**Task:** Among the entries that follow, find the lines containing the string "dependencies" and copy them.

**Raw data:**
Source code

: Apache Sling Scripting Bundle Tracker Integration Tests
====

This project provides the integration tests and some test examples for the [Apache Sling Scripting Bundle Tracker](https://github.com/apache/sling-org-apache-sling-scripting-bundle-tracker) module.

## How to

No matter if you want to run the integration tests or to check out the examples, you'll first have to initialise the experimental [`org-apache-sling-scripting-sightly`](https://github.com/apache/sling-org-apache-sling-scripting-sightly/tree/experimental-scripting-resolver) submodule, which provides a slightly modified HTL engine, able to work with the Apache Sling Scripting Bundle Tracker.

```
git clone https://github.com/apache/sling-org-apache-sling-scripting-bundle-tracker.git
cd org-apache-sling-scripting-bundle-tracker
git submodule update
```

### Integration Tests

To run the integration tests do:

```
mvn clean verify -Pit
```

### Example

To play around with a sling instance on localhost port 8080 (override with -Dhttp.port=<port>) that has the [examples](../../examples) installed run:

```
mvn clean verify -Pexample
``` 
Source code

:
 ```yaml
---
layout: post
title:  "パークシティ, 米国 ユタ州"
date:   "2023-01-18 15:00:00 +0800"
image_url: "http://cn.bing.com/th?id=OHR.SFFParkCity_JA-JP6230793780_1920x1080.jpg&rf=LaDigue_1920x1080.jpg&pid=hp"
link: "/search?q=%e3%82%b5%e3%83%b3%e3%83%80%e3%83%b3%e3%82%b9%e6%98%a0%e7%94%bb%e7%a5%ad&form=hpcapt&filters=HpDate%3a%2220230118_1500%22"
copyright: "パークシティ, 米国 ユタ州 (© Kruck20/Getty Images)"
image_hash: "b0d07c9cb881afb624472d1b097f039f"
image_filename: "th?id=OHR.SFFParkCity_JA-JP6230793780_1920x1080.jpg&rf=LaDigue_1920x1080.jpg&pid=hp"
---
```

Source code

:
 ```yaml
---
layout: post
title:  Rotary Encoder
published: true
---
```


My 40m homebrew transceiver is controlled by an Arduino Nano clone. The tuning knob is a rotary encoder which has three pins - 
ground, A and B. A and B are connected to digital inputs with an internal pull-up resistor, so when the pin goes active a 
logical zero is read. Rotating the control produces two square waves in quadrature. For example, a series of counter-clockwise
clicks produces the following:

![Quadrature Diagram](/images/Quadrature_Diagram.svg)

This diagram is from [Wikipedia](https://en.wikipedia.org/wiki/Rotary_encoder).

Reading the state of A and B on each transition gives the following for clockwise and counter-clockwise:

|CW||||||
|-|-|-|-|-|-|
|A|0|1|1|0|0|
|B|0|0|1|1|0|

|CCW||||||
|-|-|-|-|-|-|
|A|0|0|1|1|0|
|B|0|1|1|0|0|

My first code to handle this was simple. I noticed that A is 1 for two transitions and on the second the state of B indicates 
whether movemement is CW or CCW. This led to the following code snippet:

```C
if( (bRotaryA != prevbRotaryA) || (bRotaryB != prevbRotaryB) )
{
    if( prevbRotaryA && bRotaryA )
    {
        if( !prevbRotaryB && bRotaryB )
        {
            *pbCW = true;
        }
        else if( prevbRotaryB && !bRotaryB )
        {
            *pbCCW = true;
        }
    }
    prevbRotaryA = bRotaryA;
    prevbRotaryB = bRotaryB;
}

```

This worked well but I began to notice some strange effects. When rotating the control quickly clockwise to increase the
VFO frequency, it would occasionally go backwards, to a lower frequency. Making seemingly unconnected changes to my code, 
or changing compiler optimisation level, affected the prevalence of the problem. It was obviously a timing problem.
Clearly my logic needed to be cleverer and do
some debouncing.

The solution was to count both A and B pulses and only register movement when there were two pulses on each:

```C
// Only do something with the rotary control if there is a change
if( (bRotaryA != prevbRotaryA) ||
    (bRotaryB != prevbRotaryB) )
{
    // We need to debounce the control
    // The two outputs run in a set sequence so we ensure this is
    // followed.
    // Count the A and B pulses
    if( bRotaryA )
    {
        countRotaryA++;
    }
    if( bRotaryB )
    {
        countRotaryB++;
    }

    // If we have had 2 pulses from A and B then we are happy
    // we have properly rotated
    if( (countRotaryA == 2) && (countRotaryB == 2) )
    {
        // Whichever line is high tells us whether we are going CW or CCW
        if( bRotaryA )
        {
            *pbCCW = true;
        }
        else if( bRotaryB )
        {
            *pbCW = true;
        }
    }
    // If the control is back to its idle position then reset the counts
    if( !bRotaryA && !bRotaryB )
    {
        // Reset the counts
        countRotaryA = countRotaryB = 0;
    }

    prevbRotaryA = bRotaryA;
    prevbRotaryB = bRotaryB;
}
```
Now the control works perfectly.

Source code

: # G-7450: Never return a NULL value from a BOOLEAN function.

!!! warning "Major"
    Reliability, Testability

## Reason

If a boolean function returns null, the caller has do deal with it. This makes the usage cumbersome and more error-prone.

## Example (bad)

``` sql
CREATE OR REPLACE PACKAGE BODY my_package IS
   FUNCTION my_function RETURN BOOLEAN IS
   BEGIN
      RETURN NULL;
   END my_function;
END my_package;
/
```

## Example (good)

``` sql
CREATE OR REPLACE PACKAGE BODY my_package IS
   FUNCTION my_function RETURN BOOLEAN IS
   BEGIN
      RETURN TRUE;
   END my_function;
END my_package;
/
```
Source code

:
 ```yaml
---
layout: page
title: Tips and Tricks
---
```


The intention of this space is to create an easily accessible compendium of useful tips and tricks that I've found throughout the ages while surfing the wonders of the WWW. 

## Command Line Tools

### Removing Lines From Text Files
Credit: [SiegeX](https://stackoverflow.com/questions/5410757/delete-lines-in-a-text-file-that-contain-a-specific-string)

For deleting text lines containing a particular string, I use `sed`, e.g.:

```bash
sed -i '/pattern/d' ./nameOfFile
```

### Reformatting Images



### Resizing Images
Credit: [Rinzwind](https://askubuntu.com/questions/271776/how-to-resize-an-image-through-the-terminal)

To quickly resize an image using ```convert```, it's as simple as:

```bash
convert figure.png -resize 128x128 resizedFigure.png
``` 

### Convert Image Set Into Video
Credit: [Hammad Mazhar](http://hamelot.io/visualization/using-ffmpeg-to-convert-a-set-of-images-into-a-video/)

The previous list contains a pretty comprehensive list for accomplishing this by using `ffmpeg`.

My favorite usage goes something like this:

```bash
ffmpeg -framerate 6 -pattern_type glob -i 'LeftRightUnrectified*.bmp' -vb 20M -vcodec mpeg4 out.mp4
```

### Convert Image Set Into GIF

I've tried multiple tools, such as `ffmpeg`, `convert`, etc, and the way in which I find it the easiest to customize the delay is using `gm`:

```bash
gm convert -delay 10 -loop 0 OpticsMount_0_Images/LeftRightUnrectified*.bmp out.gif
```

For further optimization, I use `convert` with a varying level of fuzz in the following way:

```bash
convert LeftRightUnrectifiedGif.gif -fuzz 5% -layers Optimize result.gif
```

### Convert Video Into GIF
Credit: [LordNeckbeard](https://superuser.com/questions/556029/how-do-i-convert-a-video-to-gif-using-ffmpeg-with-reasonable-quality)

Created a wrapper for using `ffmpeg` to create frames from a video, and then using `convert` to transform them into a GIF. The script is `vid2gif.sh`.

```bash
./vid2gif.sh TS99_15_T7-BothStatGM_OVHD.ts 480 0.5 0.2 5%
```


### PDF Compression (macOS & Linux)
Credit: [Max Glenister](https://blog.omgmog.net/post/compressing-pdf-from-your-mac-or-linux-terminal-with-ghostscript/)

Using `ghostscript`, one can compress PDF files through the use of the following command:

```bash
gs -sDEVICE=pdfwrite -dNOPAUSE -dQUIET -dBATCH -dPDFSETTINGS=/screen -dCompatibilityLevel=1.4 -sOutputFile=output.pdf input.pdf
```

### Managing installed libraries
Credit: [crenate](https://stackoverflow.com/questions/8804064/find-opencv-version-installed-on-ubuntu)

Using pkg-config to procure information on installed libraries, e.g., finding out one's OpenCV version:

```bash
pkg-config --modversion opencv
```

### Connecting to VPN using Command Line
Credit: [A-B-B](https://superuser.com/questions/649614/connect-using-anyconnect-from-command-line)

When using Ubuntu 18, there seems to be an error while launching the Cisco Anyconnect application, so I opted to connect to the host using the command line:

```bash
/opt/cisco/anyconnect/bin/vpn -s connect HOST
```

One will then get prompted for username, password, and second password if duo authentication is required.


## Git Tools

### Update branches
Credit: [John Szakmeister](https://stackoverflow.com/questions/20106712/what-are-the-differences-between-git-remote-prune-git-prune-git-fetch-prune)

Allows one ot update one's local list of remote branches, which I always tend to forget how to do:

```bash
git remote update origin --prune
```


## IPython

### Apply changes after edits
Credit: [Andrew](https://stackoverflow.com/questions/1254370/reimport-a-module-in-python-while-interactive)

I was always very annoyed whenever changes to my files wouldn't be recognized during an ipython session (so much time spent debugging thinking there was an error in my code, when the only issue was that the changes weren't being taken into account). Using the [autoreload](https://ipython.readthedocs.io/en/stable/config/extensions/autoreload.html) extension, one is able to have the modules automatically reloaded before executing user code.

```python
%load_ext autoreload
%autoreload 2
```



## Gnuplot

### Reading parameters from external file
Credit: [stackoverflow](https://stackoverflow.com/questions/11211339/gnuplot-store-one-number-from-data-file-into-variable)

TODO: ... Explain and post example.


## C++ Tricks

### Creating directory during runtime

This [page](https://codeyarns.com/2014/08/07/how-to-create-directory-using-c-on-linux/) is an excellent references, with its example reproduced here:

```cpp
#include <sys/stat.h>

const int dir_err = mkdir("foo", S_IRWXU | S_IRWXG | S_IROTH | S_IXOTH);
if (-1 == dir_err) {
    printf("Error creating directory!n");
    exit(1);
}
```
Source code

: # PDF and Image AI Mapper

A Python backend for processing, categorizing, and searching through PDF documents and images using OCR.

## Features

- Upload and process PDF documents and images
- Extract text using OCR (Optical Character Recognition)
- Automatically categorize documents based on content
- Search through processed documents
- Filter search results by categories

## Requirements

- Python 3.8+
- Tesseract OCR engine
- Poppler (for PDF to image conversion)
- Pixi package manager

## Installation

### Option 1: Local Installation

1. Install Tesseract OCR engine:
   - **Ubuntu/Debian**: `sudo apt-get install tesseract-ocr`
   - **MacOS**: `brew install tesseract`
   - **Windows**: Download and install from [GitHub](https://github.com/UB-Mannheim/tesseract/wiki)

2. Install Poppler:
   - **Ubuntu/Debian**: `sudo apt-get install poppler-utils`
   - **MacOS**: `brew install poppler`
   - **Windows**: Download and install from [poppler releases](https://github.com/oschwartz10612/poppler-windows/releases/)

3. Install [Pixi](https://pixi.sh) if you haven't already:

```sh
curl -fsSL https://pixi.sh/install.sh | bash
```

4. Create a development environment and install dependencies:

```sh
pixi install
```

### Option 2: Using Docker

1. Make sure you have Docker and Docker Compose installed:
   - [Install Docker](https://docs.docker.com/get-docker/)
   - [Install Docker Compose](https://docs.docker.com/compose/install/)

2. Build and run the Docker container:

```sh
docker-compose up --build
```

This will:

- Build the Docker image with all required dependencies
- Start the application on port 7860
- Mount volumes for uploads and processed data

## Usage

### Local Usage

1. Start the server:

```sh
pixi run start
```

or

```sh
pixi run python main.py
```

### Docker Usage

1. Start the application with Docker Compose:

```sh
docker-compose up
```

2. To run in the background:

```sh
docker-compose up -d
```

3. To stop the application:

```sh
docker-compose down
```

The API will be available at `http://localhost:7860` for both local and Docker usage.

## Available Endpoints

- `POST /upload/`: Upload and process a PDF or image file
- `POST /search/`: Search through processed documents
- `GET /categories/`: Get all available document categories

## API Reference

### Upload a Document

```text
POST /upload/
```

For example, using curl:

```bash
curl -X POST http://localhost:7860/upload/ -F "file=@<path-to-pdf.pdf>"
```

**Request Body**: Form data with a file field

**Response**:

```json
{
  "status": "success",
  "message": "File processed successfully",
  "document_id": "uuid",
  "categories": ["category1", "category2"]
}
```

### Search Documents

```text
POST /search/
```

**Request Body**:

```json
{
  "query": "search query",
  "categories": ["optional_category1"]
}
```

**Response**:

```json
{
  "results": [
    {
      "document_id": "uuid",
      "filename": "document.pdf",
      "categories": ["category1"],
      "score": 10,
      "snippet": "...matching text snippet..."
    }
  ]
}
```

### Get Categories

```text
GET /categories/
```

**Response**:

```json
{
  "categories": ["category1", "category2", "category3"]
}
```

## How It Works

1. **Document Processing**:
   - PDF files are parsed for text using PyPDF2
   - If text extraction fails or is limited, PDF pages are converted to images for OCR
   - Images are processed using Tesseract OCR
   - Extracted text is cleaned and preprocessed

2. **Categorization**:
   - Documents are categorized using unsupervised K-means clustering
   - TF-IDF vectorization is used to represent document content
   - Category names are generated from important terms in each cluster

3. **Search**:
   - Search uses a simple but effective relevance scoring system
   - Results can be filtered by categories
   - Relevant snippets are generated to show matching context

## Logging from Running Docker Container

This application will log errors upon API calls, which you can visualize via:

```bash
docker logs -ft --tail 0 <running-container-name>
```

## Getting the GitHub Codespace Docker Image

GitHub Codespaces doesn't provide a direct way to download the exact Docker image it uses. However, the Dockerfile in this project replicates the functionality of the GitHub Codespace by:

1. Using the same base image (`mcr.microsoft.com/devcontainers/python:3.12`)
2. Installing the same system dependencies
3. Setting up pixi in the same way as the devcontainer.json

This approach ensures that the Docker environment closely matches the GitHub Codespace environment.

**Expected answer:**
4. Create a development environment and install dependencies:
- Build the Docker image with all required dependencies
2. Installing the same system dependencies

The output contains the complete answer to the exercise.